Having a life! I fully realise I am not a full-time member of the Bloat
Police and
I never expected my input to immediately cause pack etc to be removed
again! For academic reasons, I just wanted to understand the rationale and
the use cases for this. So far I've seen a lot of hand-waving but no
convincing
use case compelling enough to justify this being part of the language rather
than an add-on library. I had the same problem with hexadecimal float
literals in the last release, but was convinced by the serialisation-to-lua
use
case, which I'd not thought of, but now use all the time. Best result I can
reasonably hope for (ed: this was 'expect' originally!) is the sub-library
proposal which is completely cost-free.
> I'm not sure what your point is here. Yes, this:
>
> syslog('emergency',"%s stat(%q) = %s",dbtype,conf.file,errno[err])
>
>could be replaced with:
>
> syslog('emergency',dbtype .. ' stat("' .. conf.file .. '") = ' ..
errno[err])
I really could not have come up with a better example myself! Frankly the
second
Version "expresses intent" *much* more clearly than the first. I would have
to
look up "%q" in a reference manual and the whole pattern concept is opaque
unless you are steeped in "C". In the second version all you need to know is
the meaning of ".." which is easily guessable from context. Also you do not
have to worry about accidental escapes in the string literals (except for
quote
marks of course, which would remain a complexity).
> One use case that comes up from time to time that you haven't covered is
>moving data from one Lua state on one computer to another Lua state on
>another computer (that may very well be a different architecture). Yes,
>networking will probably be needed, but you don't need a multi-threaded
>library for this case.
A good case for serialising to Lua. As you say you need at least one other
Library so pack/unpack may as well be an external library too.
>I was unaware that ZIP files were a proprietary binary format. I wonder
>whose intellectual property I'm violating by decoding DNS packets or CBOR
>formatted data.
This is a nit-pick - of course I realise there are non-proprietary binary
formats
too!
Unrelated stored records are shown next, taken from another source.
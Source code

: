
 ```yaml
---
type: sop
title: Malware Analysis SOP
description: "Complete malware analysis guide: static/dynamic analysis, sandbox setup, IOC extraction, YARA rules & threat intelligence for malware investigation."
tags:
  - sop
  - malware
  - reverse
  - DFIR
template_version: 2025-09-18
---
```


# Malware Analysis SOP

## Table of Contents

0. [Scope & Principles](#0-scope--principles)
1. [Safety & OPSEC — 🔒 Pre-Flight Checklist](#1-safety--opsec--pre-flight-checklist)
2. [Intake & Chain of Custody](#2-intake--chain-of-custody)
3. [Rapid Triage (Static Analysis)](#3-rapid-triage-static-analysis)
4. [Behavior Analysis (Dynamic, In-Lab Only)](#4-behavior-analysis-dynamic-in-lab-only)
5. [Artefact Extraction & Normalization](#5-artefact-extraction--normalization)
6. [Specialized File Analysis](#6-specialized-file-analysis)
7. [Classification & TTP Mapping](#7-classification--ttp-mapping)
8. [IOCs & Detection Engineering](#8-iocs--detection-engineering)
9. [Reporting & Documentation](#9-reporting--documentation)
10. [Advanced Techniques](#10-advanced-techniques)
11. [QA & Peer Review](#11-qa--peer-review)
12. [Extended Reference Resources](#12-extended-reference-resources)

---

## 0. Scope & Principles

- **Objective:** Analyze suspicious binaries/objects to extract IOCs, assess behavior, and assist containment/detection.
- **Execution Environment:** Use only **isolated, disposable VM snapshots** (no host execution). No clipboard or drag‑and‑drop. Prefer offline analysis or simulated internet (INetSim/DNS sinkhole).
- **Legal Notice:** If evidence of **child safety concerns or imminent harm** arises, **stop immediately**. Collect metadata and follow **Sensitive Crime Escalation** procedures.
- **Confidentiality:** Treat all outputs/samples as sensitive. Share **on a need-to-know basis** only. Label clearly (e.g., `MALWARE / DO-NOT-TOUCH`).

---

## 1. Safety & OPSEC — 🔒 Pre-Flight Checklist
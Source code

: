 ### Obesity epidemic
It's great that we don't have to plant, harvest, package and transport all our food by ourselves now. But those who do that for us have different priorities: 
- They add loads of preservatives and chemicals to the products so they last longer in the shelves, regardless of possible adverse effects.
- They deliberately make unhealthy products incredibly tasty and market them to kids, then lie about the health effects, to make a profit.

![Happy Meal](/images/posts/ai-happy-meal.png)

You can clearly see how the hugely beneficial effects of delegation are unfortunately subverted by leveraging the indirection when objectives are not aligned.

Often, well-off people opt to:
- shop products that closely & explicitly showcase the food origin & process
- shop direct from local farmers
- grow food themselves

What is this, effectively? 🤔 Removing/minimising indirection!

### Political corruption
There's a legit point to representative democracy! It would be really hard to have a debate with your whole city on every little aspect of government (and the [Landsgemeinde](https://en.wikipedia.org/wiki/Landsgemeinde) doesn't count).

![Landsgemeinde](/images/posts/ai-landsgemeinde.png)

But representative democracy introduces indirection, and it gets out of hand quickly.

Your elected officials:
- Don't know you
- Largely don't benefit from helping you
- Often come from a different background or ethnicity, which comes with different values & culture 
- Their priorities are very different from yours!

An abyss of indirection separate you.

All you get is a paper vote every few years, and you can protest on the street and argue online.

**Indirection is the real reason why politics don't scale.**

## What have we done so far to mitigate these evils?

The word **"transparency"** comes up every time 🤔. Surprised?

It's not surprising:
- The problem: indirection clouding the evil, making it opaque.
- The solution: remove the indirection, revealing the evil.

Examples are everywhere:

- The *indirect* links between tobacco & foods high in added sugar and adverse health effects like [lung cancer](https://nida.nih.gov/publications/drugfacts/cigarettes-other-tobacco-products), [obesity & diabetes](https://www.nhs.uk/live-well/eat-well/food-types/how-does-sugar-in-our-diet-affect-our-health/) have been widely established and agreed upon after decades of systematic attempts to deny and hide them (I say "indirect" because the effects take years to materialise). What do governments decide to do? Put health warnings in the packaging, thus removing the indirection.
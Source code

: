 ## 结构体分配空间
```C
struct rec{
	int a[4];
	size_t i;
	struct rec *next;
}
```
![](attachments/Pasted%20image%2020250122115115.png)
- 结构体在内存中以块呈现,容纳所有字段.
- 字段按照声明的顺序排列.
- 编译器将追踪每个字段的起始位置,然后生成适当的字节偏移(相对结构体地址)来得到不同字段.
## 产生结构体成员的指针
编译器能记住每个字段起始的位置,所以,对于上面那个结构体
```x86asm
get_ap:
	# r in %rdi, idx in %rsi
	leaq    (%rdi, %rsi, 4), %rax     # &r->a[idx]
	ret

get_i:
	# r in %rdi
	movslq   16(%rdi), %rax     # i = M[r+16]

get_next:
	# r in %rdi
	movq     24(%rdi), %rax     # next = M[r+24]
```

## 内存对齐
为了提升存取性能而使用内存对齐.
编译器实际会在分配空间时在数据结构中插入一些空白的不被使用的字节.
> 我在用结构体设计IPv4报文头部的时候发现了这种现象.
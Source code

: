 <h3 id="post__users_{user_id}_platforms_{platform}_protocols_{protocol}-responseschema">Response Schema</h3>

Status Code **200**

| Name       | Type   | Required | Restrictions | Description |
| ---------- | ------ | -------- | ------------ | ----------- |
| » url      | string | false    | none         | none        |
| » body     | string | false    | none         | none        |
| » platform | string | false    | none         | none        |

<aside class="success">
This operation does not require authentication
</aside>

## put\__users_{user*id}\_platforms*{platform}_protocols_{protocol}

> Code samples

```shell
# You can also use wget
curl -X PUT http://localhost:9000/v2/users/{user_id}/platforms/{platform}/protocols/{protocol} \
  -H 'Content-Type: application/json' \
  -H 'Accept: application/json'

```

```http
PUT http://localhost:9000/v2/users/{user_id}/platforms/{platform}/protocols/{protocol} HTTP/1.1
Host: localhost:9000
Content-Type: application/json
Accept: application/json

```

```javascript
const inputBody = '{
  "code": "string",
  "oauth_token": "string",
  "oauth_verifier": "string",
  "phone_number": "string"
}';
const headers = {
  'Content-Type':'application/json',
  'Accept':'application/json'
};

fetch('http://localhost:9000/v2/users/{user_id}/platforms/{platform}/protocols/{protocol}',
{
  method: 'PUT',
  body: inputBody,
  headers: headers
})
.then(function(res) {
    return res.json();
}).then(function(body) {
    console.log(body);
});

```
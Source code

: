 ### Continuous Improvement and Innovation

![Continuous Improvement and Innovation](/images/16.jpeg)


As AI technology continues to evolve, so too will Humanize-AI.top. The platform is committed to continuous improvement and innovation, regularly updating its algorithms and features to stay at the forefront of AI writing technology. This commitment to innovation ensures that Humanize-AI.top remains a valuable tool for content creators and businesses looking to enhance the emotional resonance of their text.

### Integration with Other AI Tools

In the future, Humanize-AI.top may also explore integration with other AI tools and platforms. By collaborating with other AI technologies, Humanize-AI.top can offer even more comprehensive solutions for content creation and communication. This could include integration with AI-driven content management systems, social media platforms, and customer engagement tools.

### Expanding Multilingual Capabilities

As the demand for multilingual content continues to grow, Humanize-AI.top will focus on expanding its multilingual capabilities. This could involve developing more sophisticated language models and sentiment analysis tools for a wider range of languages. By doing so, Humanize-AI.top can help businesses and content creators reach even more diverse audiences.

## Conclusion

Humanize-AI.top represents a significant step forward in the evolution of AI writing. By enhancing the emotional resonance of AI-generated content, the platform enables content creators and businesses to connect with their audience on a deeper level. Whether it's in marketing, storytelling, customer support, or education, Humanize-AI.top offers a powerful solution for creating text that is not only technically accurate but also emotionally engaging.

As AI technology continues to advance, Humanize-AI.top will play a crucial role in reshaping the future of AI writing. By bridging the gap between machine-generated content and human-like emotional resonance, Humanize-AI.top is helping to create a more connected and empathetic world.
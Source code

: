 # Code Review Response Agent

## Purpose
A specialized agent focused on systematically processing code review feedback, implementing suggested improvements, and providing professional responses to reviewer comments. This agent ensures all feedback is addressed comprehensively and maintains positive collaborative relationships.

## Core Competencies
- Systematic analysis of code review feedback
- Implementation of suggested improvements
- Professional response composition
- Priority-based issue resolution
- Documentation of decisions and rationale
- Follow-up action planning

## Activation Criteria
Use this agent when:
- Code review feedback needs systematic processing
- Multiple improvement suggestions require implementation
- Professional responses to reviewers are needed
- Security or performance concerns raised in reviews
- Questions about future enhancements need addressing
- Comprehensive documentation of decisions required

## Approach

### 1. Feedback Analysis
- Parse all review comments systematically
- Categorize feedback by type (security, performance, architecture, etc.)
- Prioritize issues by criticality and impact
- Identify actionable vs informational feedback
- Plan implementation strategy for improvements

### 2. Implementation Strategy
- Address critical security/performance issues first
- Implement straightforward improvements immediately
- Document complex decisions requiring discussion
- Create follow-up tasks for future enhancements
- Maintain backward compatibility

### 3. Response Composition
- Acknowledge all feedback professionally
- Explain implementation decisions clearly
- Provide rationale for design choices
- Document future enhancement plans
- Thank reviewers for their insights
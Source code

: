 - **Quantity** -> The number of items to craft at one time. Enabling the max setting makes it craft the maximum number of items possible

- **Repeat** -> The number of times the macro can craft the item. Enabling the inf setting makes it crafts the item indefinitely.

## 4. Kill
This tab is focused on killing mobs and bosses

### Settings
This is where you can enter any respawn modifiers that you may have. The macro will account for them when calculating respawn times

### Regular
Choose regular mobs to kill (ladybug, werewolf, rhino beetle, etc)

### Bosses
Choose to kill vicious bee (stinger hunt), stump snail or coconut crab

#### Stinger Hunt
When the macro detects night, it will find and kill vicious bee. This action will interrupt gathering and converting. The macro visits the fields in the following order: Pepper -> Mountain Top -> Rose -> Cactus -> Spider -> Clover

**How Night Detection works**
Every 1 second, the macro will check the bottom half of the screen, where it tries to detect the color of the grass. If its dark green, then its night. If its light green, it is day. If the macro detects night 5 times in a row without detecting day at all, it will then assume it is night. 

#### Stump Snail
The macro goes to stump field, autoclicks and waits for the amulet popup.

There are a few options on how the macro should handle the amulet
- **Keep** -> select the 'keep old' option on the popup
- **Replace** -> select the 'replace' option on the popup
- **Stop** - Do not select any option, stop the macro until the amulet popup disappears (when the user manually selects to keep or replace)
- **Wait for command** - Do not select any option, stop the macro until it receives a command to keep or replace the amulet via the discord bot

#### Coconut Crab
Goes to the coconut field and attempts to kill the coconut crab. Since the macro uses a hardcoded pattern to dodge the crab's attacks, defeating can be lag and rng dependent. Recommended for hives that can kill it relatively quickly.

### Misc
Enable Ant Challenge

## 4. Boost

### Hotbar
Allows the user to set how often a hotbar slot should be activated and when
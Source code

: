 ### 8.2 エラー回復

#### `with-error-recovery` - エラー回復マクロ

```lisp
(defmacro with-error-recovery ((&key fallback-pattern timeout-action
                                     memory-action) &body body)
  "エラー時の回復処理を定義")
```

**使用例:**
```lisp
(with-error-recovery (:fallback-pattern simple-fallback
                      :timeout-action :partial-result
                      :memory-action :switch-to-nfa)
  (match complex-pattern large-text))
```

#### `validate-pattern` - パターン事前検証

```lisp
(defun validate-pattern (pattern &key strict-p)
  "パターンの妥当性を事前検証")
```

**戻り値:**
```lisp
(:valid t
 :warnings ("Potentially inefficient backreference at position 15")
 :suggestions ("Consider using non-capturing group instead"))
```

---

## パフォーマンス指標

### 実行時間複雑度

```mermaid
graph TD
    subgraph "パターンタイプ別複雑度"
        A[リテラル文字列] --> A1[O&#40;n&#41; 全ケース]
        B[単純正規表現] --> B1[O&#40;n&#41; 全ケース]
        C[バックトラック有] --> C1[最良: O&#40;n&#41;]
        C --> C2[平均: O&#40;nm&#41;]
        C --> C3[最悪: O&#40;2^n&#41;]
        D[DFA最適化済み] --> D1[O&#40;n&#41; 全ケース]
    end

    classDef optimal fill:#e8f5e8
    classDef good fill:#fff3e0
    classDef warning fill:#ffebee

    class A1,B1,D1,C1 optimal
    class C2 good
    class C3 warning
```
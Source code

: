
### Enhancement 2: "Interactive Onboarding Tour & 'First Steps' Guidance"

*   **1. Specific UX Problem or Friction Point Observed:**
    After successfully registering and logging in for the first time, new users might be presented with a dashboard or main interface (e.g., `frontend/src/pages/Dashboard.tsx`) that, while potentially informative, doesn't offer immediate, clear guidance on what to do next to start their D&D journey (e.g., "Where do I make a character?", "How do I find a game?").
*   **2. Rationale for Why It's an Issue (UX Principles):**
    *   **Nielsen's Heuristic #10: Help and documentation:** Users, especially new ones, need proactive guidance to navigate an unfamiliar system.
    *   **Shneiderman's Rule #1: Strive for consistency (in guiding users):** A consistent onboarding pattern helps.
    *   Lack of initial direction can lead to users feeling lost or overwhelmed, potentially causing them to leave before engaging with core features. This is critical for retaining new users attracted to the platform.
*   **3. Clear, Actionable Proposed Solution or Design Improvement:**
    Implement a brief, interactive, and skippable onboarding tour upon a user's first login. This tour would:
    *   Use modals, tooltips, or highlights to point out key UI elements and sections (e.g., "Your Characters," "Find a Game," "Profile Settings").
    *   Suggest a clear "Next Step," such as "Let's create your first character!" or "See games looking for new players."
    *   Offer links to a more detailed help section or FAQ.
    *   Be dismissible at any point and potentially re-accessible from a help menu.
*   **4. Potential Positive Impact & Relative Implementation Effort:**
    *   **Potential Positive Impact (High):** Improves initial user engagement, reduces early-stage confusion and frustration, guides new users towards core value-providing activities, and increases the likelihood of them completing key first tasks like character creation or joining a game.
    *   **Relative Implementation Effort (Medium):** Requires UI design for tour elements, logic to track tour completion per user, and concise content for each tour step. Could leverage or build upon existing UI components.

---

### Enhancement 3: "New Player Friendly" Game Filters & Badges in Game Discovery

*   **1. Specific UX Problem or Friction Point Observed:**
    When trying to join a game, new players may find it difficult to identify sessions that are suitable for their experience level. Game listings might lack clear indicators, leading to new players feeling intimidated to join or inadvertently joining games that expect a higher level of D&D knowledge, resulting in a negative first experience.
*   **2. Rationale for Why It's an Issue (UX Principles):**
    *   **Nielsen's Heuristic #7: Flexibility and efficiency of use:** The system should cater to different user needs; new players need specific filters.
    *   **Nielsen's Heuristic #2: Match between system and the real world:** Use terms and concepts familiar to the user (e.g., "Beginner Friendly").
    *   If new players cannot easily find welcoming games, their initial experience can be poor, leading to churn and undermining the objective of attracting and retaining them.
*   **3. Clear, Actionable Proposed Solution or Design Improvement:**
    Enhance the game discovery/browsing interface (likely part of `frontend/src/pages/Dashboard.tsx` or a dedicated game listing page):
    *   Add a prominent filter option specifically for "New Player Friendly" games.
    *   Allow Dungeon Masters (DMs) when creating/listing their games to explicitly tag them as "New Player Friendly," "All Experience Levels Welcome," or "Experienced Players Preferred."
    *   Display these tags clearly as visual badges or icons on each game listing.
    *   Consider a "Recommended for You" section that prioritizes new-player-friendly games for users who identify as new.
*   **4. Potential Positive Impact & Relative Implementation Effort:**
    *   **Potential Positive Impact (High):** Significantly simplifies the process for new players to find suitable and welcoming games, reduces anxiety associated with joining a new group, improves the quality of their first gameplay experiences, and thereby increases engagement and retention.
And good luck with reading or writing ZIP files using Lua 5.3!
>In Lua 5.1, to read in a 32-bit value from network byte
>order to native order, I have the following code:
I will not quote the whole thing, but what you left out was the
implementation
using 5.3 bit-wise shift operators which is clear, straight-forward and
efficient and
"expresses intent" much more clearly than pack/unpack with its arbitrary
pattern syntax.
>Bit packing might cause even more bloat.
That is a challenge - bit packing in less than 500 lines of C! I'll give it
a go when I
Get a moment. Also fun would be to do it in Lua with bit-wise operators. But
I never said it should be other than an add-on library!